Hicks and four other accomplices would allegedly pose as Drug Enforcement Administration task force officers, prepare false search warrants to gain entry to stash houses of known drug dealers, confiscate drugs, money, and other valuables, and then take the drugs to another dealer to be sold, according to authorities.
The profits were split among the people involved in the scheme, officials said. Hicks is the only member of the group that has yet to stand trial for these charges, officials said.
Hicks was charged with RICO conspiracy, narcotics conspiracy, extortion conspiracy, possession of a firearm in furtherance of a narcotics conspiracy and theft of government funds.

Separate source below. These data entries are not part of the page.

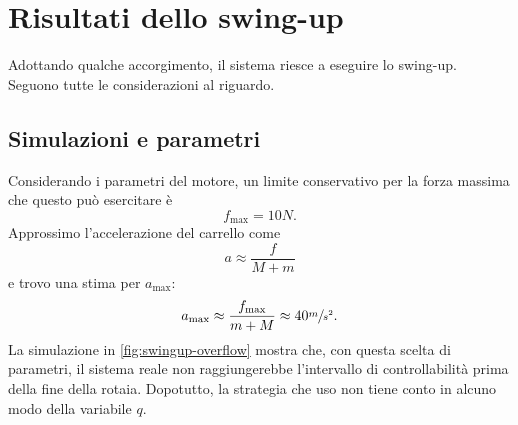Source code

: \section{Risultati dello swing-up}
Adottando qualche accorgimento, il sistema riesce a eseguire lo swing-up.
Seguono tutte le considerazioni al riguardo.

\subsection{Simulazioni e parametri}
Considerando i parametri del motore, un limite conservativo
per la forza massima che questo può esercitare è
\begin{equation*}
    f_{\max} = 10N.
\end{equation*}
Approssimo l'accelerazione del carrello come
\begin{equation*}
    a \approx \frac f {M + m}
\end{equation*}
e trovo una stima per $a_{\max}$:
\begin{equation*}
    a_{\max} \approx \frac {f_{\max}}{m+M} \approx 40 \sfrac m {s^2}.
\end{equation*}
La simulazione in \autoref{fig:swingup-overflow} mostra che,
con questa scelta di parametri, il sistema
reale non raggiungerebbe
l'intervallo di controllabilità prima della fine della rotaia.
Dopotutto, la strategia che uso non tiene conto
in alcuno modo della variabile $q$.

He was found in Detroit and taken into federal custody without incident.
Hicks appeared Tuesday afternoon before Executive Magistrate Judge R. Steven Whalen in the United States District Court of Eastern Michigan and was ordered to be held pending his next court appearance in Chicago.
Hicks was scheduled to appear for trial on June 9, 2003, but he failed to appear, officials said. A bench warrant for his arrest was issued the same day by the United States District Court, the Northern District of Illinois and the Eastern Division.
Hicks was arrested by the FBI Detroit Violent Crime Taskforce, which is made up of FBI special agents and members of several Metro Detroit law enforcement agencies.